**TO DO**
Without the pictures, give the listing below again exactly.

**DATA RECORDS**

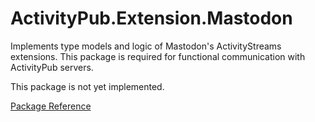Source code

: # ActivityPub.Extension.Mastodon

Implements type models and logic of Mastodon's ActivityStreams extensions.
This package is required for functional communication with ActivityPub servers.

This package is not yet implemented.

[Package Reference](https://warriordog.github.io/ActivityPubSharp/User%20Guide/Package%20Reference/ActivityPub.Extension.Mastodon)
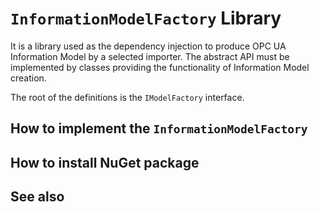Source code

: # `InformationModelFactory` Library

It is a library used as the dependency injection to produce OPC UA Information Model by a selected importer. The abstract API must be implemented by classes providing the functionality of Information Model creation.

The root of the definitions is the `IModelFactory` interface.

## How to implement the `InformationModelFactory`

## How to install NuGet package

## See also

**SOLUTION TO THIS TASK**
Source code

: # ActivityPub.Extension.Mastodon

Implements type models and logic of Mastodon's ActivityStreams extensions.
This package is required for functional communication with ActivityPub servers.

This package is not yet implemented.

[Package Reference](https://warriordog.github.io/ActivityPubSharp/User%20Guide/Package%20Reference/ActivityPub.Extension.Mastodon)
Source code

: # `InformationModelFactory` Library

It is a library used as the dependency injection to produce OPC UA Information Model by a selected importer. The abstract API must be implemented by classes providing the functionality of Information Model creation.

The root of the definitions is the `IModelFactory` interface.

## How to implement the `InformationModelFactory`

## How to install NuGet package

## See also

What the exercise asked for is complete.